Finally, we repeat the process above using the TIDAL API to get the composers and lyrics by

  • searching for the track on TIDAL via minim.tidal.PrivateAPI.search(),

  • selecting the correct result by matching the ISRC,

  • getting the track’s composers and lyrics using minim.tidal.PrivateAPI.get_track_composers() and minim.tidal.PrivateAPI.get_track_lyrics(), respectively, and

  • populating the file handler’s metadata with the JSON results using minim.audio.FLACAudio.set_metadata_using_tidal().

tidal_results = client_tidal.search(query)["tracks"]["items"]
tidal_track = next((r for r in tidal_results if r["isrc"] == audio_file.isrc), None)
tidal_composers = client_tidal.get_track_composers(tidal_track["id"])
tidal_lyrics = client_tidal.get_track_lyrics(tidal_track["id"])
audio_file.set_metadata_using_tidal(tidal_track, composers=tidal_composers, lyrics=tidal_lyrics)
print_metadata(audio_file)
Hide code cell output
WARNING:root:Either lyrics are not available for this track or the current account does not have an active TIDAL subscription.
Album: Enter the Spektrem - Single
Album artist: Spektrem
Artist: Spektrem
Comment: None
Compilation: False
Composer: None
Copyright: ℗ 2013 GFTED
Date: 2013-03-06T12:00:00Z
Genre: Electronic
ISRC: GB2LD0901581
Lyrics: None
Tempo: 128
Title: Shine
Disc number: 1
Disc count: 1
Track number: 2
Track count: 3
Artwork: <class 'bytes'>
Bit depth: None
Bitrate: 280593
Channel count: 2
Codec: mp3
Sample rate: 44100

The metadata for the track is now complete. (For this example, TIDAL did not have songwriting credits for the track. This happens sometimes when the track is not very popular.)

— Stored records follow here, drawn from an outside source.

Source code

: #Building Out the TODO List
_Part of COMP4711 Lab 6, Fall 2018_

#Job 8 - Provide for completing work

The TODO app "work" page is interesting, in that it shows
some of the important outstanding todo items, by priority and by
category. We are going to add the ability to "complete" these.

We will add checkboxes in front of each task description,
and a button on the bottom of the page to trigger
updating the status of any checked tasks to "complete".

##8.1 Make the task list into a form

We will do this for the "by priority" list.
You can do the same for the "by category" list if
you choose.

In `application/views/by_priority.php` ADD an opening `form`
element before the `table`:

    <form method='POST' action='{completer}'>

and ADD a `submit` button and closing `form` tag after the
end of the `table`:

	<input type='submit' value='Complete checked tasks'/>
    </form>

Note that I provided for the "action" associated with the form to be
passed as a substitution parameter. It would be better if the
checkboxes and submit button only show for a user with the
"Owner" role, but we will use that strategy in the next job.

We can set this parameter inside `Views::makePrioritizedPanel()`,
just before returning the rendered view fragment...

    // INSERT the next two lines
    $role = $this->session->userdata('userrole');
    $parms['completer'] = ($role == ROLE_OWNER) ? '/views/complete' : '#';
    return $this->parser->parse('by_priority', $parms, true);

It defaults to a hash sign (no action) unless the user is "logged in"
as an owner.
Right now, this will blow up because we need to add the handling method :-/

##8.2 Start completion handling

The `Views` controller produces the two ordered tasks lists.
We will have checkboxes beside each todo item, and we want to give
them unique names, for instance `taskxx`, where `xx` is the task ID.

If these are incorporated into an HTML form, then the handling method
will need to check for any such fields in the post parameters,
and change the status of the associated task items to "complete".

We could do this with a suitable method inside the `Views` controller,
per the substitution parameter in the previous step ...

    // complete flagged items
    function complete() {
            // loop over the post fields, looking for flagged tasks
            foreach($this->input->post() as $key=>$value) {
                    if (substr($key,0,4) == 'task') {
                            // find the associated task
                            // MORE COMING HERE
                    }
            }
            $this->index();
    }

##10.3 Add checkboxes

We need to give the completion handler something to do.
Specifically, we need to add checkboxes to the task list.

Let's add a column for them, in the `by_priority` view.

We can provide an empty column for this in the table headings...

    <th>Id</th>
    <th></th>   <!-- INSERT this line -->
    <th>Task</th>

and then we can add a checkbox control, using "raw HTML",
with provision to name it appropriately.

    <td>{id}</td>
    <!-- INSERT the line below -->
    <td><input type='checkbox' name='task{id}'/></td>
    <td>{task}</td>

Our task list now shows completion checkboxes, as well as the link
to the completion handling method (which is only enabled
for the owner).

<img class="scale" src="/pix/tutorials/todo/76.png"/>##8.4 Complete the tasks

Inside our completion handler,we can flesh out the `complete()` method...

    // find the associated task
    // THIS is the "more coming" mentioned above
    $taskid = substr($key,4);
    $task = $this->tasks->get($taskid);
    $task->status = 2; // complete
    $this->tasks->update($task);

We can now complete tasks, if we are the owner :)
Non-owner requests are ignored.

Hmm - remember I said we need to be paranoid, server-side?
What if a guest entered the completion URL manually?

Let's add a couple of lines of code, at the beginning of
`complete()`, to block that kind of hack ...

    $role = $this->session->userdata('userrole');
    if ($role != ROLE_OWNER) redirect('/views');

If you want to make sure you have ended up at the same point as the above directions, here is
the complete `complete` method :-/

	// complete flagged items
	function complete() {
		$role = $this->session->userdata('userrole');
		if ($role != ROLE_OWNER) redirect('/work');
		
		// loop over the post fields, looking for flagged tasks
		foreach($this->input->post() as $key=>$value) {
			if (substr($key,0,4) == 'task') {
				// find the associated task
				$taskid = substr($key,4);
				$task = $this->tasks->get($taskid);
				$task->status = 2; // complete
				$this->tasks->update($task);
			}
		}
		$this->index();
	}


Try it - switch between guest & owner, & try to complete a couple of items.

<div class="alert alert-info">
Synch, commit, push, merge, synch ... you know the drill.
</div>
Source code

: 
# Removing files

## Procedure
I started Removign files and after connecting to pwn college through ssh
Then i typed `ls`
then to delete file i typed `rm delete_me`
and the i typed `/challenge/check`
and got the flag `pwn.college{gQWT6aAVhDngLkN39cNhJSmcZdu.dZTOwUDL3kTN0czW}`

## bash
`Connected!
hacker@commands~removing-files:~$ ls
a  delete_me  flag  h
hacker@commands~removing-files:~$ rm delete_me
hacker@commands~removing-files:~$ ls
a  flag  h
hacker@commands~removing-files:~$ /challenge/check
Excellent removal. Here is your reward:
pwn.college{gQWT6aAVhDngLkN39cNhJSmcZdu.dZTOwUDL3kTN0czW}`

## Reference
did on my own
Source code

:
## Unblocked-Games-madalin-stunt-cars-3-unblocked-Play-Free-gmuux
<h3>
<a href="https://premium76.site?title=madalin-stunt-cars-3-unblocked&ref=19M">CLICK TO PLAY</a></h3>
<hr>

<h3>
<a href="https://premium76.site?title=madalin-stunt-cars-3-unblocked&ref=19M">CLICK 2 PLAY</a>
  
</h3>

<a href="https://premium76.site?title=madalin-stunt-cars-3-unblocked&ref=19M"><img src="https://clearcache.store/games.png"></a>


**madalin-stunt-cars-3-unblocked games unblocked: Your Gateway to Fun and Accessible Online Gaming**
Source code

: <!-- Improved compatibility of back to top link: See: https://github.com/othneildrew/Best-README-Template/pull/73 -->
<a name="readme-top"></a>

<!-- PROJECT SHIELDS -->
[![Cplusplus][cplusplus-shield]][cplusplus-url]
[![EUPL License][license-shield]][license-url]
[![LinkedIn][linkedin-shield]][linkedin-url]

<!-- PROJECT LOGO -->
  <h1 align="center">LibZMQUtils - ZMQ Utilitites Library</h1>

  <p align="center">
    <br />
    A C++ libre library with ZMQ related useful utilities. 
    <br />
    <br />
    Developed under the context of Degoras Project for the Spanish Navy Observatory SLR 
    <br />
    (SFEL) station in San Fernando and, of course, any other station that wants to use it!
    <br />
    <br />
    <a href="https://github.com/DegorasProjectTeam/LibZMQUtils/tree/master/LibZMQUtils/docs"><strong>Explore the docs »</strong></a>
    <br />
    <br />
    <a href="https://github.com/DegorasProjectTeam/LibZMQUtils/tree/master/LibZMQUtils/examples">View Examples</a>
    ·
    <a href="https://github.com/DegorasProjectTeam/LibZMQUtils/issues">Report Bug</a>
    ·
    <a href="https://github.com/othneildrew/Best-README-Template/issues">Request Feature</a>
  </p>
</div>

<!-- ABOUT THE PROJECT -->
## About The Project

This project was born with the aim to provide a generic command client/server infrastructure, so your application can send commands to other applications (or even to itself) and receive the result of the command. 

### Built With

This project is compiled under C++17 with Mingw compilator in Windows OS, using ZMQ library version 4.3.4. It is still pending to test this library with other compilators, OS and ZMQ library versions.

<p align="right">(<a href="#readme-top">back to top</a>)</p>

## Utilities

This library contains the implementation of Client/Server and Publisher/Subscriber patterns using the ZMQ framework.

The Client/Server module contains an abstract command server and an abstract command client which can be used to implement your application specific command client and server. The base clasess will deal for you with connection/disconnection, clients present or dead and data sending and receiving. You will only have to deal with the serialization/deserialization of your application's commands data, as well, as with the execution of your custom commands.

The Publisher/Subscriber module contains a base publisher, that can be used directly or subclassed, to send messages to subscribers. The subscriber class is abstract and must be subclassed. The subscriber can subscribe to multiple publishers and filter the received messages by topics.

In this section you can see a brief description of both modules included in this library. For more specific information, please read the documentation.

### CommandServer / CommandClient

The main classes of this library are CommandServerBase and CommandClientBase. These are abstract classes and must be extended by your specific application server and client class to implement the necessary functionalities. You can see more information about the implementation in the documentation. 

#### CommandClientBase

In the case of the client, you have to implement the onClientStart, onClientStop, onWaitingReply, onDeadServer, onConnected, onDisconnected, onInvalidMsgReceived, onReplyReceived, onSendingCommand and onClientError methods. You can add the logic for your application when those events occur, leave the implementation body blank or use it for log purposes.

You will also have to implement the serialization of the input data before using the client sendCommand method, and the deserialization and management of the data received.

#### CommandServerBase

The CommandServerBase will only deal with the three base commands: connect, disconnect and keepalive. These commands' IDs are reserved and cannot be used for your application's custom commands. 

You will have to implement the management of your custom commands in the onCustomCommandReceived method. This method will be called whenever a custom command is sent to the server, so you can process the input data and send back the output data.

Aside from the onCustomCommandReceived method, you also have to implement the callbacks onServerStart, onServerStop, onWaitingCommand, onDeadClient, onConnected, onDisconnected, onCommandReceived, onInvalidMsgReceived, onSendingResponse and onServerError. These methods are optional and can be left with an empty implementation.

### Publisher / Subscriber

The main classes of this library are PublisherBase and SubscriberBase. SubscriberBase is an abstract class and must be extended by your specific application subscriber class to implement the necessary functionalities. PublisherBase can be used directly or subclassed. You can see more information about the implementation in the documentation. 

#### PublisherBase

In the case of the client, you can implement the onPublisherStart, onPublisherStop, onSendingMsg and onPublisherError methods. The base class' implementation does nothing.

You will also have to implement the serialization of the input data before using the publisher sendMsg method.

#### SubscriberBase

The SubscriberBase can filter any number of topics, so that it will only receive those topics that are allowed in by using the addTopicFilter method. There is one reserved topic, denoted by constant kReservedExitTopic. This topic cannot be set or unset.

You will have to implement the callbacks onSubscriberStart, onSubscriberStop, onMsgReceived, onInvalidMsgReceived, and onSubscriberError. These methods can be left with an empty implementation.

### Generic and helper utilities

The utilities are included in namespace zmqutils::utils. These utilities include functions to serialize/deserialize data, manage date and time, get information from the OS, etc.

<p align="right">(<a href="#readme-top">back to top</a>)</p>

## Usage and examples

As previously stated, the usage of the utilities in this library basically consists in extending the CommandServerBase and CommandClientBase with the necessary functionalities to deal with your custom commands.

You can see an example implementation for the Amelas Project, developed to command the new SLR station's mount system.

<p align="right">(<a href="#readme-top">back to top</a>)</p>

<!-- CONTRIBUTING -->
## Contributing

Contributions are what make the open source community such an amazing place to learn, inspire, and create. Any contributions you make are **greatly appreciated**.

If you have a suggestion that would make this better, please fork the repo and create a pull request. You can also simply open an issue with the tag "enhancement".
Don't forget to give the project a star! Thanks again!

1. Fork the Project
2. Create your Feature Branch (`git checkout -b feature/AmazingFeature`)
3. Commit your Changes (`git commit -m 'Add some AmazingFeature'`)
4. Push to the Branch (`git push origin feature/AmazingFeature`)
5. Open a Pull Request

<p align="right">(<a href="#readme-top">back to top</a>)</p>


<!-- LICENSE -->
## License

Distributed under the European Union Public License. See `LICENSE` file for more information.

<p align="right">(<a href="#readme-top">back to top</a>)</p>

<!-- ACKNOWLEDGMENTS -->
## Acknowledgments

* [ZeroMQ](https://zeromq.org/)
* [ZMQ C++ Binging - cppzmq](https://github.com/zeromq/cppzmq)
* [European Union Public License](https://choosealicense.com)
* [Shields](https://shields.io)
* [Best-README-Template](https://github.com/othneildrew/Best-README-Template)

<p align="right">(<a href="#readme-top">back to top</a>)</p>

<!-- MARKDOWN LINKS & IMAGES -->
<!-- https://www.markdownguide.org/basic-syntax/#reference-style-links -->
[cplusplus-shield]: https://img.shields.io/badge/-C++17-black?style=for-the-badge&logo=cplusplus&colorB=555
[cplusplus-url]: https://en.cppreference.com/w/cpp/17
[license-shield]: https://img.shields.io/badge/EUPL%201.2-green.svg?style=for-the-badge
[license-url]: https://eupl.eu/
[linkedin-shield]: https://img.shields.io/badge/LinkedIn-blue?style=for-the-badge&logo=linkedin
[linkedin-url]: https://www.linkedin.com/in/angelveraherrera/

Don’t forget to write the changes to file using minim.audio.FLACAudio.write()!

audio_file.write_metadata()

Tagging an audio file with existing metadata#

Now, we will process an audio file that already has most of the metadata fields populated. As before, we load the file, but this time using the minim.audio.FLACAudio constructor directly:

audio_file = audio.FLACAudio(audio_files[1])
audio_files[1].name, audio_file
('tobu_back_to_you.flac', <minim.audio.FLACAudio at 0x7f9cdddd6090>)

Let’s take a look at the file’s metadata:

print_metadata(audio_file)
Hide code cell output
Album: Back To You - Single
Album artist: Tobu
Artist: Tobu
Comment: None
Composer: Tobu & Toms Burkovskis
Copyright: 2022 NCS 2022 NCS
Date: 2023-07-06T07:00:00Z
Genre: House
ISRC: GB2LD2210368
Lyrics: None
Tempo: None
Title: Back To You
Compilation: None
Disc number: 1
Disc count: 1
Track number: 1
Track count: 1
Artwork: <class 'bytes'>
Bit depth: 16
Bitrate: 1104053
Channel count: 2
Codec: flac
Sample rate: 44100

The file has a poorly formatted copyright string and is missing lyrics, tempo, and cover art information. We can fix this by querying the three APIs as we did in the previous example, and overwrite the existing metadata:

query = f"{audio_file.artist} {audio_file.title}".lower()

# iTunes Search API
itunes_results = client_itunes.search(query)["results"]
itunes_track = itunes_results[
    np.argmax(
        utility.levenshtein_ratio(
            query, 
            [f"{r['artistName']} {r['trackName']}".lower() 
             for r in itunes_results]
        )
    )
]
itunes_album = client_itunes.lookup(itunes_track["collectionId"])["results"][0]
audio_file.set_metadata_using_itunes(itunes_track, album_data=itunes_album, 
                                     overwrite=True)

# Spotify Web API
spotify_results = client_spotify.search(query, type="track")["items"]
spotify_track = spotify_results[
    np.argmax(
        utility.levenshtein_ratio(
            query, 
            [f"{r['artists'][0]['name']} {r['name']}".lower() 
             for r in spotify_results]
        )
    )
]
audio_file.set_metadata_using_spotify(
    spotify_track, 
    audio_features=client_spotify.get_track_audio_features(spotify_track["id"])
)

# Private TIDAL API
tidal_results = client_tidal.search(query)["tracks"]["items"]
tidal_track = next((r for r in tidal_results if r["isrc"] == audio_file.isrc), 
                   None)
tidal_composers = client_tidal.get_track_composers(tidal_track["id"])
tidal_lyrics = client_tidal.get_track_lyrics(tidal_track["id"])
audio_file.set_metadata_using_tidal(tidal_track, composers=tidal_composers, 
                                    lyrics=tidal_lyrics)
WARNING:root:Either lyrics are not available for this track or the current account does not have an active TIDAL subscription.

Let’s take another look at the file’s metadata:

print_metadata(audio_file)
Hide code cell output
Album: Ncs: The Best Of 2022
Album artist: Various Artists
Artist: Tobu
Comment: None
Composer: Tobu & Toms Burkovskis
Copyright: ℗ 2022 NCS
Date: 2022-11-25T12:00:00Z
Genre: Electronic
ISRC: GB2LD2210368
Lyrics: None
Tempo: 98
Title: Back to You
Compilation: False
Disc number: 1
Disc count: 1
Track number: 15
Track count: 16
Artwork: <class 'bytes'>
Bit depth: 16
Bitrate: 1104053
Channel count: 2
Codec: flac
Sample rate: 44100

Voilà! The metadata has been updated and is now complete. (Toms Burkovskis, otherwise known as Tobu, appears twice in the composer field because of the unique names. There is no elegant solution to this problem, unfortunately.)

As always, don’t forget to write the changes to the file:

audio_file.write_metadata()